Réalisation technique :
Compte tenu de la puissance respective de la Megadrive et de la Super Nes, tout le monde avait un peu peur que la version Megadrive de ce hit légendaire fasse pâle figure techniquement par rapport à celle de la console du concurrent. A ce titre, Capcom a réussi un véritable tour de force. Evidemment, si on y regarde de près, les couleurs sont un peu moins belles, les décors d’arrière-plan un peu moins fins… mais globalement, rien n’indique qu’il s’agit ici d’un jeu Megadrive tant Street Fighter II ‘ s’approche des standards de qualité de la version Super Nes. L’animation, magnifiée par le mode Turbo, est parfaite. Le rythme des combats est impressionnant, aucun ralentissement n’est à signaler. De ce point de vue, la version Megadrive est une copie carbone de la version arcade. Finalement, il n’y a que la bande sonore qui souffre réellement de la comparaison avec la version Nintendo : si les musiques s’en tirent plutôt bien, les voix digitalisées sont crachotantes, comme souvent sur Megadrive. Un autre sujet d’inquiétude concernait la jouabilité : la manette standard de la Megadrive ne disposait que de 3 boutons, ce qui est un peu léger pour les six coups de base dévolus à chaque personnage.
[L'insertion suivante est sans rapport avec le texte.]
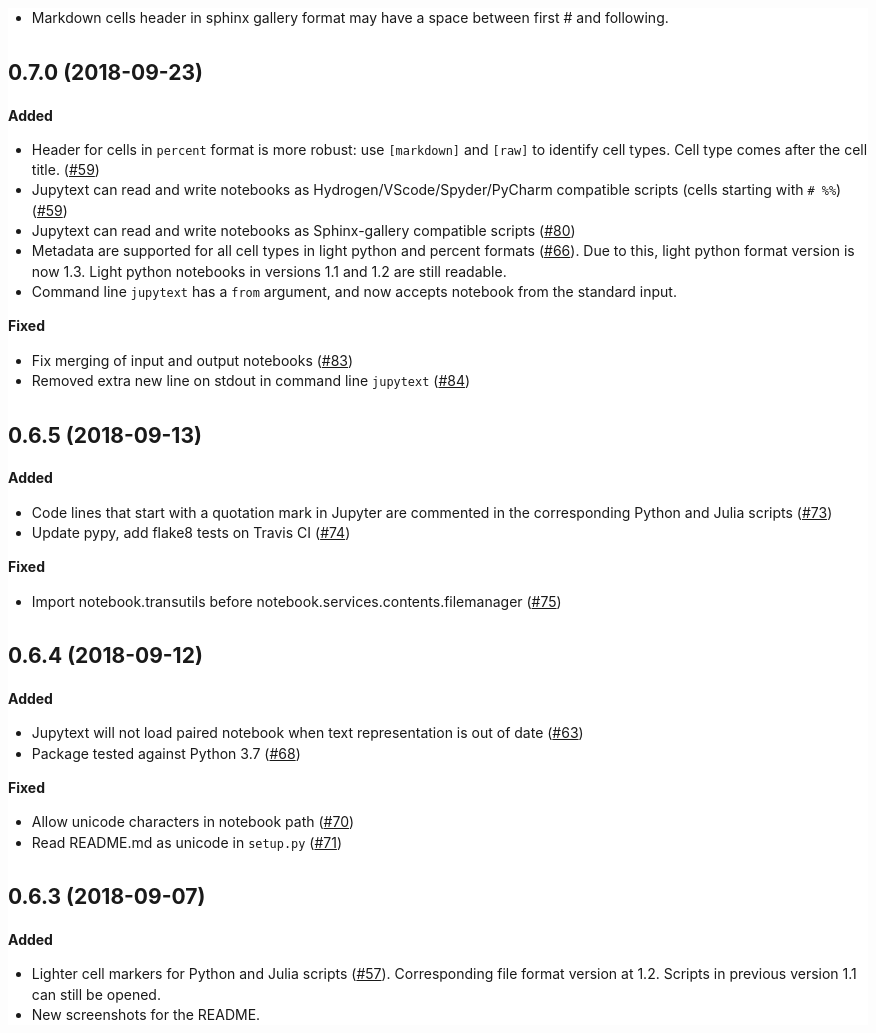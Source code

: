 - Markdown cells header in sphinx gallery format may have a space between first # and following.

0.7.0 (2018-09-23)
------------------

**Added**

- Header for cells in `percent` format is more robust: use `[markdown]` and `[raw]` to identify cell types. Cell type comes after the cell title. ([#59](https://github.com/mwouts/jupytext/issues/59))
- Jupytext can read and write notebooks as Hydrogen/VScode/Spyder/PyCharm compatible scripts (cells starting with `# %%`) ([#59](https://github.com/mwouts/jupytext/issues/59))
- Jupytext can read and write notebooks as Sphinx-gallery compatible scripts ([#80](https://github.com/mwouts/jupytext/issues/80))
- Metadata are supported for all cell types in light python and percent formats ([#66](https://github.com/mwouts/jupytext/issues/66)). Due to this, light python format version is now 1.3. Light python notebooks in versions 1.1 and 1.2 are still readable.
- Command line `jupytext` has a `from` argument, and now accepts notebook from the standard input.

**Fixed**

- Fix merging of input and output notebooks ([#83](https://github.com/mwouts/jupytext/issues/83))
- Removed extra new line on stdout in command line `jupytext` ([#84](https://github.com/mwouts/jupytext/issues/84))

0.6.5 (2018-09-13)
------------------

**Added**

- Code lines that start with a quotation mark in Jupyter are commented in the corresponding Python and Julia scripts ([#73](https://github.com/mwouts/jupytext/issues/73))
- Update pypy, add flake8 tests on Travis CI ([#74](https://github.com/mwouts/jupytext/issues/74))

**Fixed**

- Import notebook.transutils before notebook.services.contents.filemanager ([#75](https://github.com/mwouts/jupytext/issues/75))

0.6.4 (2018-09-12)
------------------

**Added**

- Jupytext will not load paired notebook when text representation is out of date ([#63](https://github.com/mwouts/jupytext/issues/63))
- Package tested against Python 3.7 ([#68](https://github.com/mwouts/jupytext/issues/68))

**Fixed**

- Allow unicode characters in notebook path ([#70](https://github.com/mwouts/jupytext/issues/70))
- Read README.md as unicode in `setup.py` ([#71](https://github.com/mwouts/jupytext/issues/71))

0.6.3 (2018-09-07)
------------------

**Added**

- Lighter cell markers for Python and Julia scripts ([#57](https://github.com/mwouts/jupytext/issues/57)). Corresponding file format version at 1.2. Scripts in previous version 1.1 can still be opened.
- New screenshots for the README.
Il restait évidemment la possibilité de s’acheter la manette six boutons, fabriquée spécialement pour l’occasion, mais tout le monde n’avait pas forcément les moyens et l’envie de débourser l’équivalent de 50€ supplémentaires. Dans cette version Megadrive, on passe donc des coups de poings aux coups de pieds en appuyant sur le bouton Start. Après un petit temps d’adaptation, ce système ne s’avère pas du tout perturbant et ne nuit en rien à la bonne exécution des attaques spéciales.
En bref : 19/20
Ne tergiversons pas : il n’était pas possible d’adapter Street Fighter II sur Megadrive avec davantage de brio. Capcom a réussi à surmonter les multiples barrières techniques pour offrir une version de son plus grand hit à la hauteur de sa légende. Il n’y a vraiment qu’au niveau des bruitages qu’on pourrait se montrer plus réservé car pour le reste, Street Fighter II ‘ est une perle absolue, garante d’interminables heures de jeu. A son arrivée sur Megadrive, tout le monde cria au miracle et à la revanche sur le fourbe Nintendo. C’était justifié : même si objectivement, le Street Fighter II Turbo de la Super Nes est plus réussi (manette plus adéquate et palette de couleurs oblige), la Megadrive a su brillamment tenir son rang et proposer à ses fidèles une version tout à fait magistrale du jeu de combat le plus incontournable du début des années 90.